Back to the real grounds, no - there is no gold in there.


----------



## Geo (Apr 23, 2012)

theres gold in sea water, and as has been seen on the forum, theres gold in poop. :shock: but like the material in the photos it will never be reclaimed either. :lol:


----------



## etack (Apr 23, 2012)

Geo said:


> as has been seen on the forum, theres gold in poop. but like the material in the photos it will never be reclaimed either.

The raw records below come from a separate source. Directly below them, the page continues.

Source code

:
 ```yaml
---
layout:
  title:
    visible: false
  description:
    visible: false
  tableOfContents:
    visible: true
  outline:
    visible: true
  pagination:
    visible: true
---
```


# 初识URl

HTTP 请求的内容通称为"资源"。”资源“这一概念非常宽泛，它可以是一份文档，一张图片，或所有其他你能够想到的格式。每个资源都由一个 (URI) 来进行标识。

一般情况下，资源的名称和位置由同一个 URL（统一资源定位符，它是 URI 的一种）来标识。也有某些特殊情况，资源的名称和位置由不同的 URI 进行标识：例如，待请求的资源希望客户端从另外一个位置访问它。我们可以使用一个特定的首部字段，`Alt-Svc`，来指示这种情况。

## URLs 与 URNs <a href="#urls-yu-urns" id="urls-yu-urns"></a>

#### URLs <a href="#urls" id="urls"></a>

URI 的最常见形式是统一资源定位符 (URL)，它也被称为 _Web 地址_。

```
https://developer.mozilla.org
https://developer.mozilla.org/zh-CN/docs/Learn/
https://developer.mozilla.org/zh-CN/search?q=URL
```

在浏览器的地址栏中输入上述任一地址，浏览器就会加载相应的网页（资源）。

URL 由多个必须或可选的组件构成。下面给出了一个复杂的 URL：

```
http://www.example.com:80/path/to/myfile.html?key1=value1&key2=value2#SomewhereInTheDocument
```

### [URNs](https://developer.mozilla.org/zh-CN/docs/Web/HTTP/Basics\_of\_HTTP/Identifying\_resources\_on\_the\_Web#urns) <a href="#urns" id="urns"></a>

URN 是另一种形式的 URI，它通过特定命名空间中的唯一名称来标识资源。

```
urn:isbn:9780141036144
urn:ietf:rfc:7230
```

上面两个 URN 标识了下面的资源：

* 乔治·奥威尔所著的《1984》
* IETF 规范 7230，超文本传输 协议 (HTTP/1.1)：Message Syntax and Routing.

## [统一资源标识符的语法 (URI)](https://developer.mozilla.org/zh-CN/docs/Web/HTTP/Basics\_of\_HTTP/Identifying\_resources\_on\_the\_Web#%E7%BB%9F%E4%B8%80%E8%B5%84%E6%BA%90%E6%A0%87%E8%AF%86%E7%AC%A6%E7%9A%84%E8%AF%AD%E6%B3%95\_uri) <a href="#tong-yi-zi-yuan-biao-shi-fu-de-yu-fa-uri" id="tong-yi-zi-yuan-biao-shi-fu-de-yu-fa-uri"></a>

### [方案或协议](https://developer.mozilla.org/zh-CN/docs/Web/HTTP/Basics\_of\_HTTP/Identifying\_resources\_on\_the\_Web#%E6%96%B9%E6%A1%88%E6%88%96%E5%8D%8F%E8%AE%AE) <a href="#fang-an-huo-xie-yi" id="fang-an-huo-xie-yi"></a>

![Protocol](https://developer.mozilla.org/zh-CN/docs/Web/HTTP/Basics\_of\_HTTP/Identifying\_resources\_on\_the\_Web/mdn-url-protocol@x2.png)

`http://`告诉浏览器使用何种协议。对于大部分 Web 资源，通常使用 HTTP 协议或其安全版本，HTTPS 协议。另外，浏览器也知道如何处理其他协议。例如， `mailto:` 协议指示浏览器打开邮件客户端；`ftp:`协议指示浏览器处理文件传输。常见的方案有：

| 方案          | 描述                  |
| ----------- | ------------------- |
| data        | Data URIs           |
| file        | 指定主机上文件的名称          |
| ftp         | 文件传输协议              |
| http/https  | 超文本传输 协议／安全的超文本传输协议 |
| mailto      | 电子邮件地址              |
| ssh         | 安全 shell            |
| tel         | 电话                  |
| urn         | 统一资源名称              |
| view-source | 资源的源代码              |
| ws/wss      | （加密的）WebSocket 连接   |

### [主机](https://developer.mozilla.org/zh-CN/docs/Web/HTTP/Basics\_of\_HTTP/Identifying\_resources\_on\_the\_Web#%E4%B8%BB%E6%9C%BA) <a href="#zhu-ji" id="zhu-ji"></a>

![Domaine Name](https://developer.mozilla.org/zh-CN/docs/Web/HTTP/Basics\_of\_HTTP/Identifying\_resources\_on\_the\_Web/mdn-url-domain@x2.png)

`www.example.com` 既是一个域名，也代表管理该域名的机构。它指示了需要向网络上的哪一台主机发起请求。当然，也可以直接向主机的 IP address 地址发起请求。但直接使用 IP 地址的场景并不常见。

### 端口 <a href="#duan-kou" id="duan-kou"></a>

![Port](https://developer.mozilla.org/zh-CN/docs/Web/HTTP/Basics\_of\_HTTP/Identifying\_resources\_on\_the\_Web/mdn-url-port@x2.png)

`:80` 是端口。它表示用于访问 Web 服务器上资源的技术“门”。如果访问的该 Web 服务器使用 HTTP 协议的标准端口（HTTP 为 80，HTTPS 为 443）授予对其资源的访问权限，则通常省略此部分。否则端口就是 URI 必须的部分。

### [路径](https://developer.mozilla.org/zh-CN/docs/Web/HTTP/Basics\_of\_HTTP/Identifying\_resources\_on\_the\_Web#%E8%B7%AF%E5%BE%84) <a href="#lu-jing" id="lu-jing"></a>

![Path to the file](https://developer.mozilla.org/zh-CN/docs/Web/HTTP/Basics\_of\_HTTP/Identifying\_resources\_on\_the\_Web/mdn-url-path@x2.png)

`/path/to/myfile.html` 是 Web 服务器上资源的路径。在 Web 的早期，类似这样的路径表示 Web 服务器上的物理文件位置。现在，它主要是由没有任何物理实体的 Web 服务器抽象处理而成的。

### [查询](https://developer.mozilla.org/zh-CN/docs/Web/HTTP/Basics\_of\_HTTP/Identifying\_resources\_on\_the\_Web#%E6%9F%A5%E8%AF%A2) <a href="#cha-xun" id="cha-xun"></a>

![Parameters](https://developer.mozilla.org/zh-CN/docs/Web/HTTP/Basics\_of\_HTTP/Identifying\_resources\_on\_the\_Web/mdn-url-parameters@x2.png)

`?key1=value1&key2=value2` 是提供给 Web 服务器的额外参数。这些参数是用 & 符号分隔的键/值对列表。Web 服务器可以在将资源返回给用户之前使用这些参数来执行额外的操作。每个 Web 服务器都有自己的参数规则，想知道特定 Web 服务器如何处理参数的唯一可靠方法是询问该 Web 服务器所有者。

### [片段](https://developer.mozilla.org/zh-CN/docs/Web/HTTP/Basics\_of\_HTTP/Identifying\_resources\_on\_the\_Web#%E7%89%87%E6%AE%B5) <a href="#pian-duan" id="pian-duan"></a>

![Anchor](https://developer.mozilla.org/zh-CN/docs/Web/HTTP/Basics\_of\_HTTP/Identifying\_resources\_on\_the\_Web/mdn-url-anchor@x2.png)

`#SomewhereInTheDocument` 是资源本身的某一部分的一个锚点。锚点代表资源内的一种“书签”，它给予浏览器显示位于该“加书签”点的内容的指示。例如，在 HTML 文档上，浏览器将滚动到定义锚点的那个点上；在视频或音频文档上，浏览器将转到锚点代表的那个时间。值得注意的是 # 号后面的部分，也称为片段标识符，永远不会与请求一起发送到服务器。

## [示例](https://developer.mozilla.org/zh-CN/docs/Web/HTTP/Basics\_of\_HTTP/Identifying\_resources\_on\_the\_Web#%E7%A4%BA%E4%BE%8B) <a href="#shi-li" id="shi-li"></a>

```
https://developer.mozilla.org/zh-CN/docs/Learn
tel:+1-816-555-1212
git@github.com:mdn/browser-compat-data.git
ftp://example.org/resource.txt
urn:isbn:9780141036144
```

It looks like China doing it. 8) :lol: :shock: 
http://www.telegraph.co.uk/news/worldnews/1569660/Chinese-pan-for-gold-in-the-sewage.html

I wish I cold find the article on the forum that talked about how much they were getting out of the sewer lines.


----------



## philddreamer (Apr 23, 2012)

Try here, Bro:

http://goldrefiningforum.com/phpBB3/viewtopic.php?f=44&t=11332&hilit=gold+in+poop&start=40#p116620

Phil


----------



## MadeA (Apr 24, 2012)

a_bab said:


> The very first question you should ask yourself is: "how much does this item cost?"
> If the answer is "under a buck" then it's not worh processing unless you have like thoudsands of pieces.
> 
> However, in your case that item contains no gold at all. It's the brass color that fools you.



This item is not sold anymore, it used to by the power plug on old refrigerators and ovens.


----------



## Geo (Apr 24, 2012)

do you happen to have access to a hand held XRF? it should shed some light on content.


----------



## artimur (Oct 12, 2012)

MadeA said:


> Hello
> 
> I have found these that are used as outlets on ovens and refrigerators. I was wondering how much does one contain approximately ?



If that was gold then everyone here was rich,try to look for electronic parts and not some rail parts.


----------



## Smack (Oct 12, 2012)

Arti, look at the dates on posts your reading. No need to beat a dead horse eh?


----------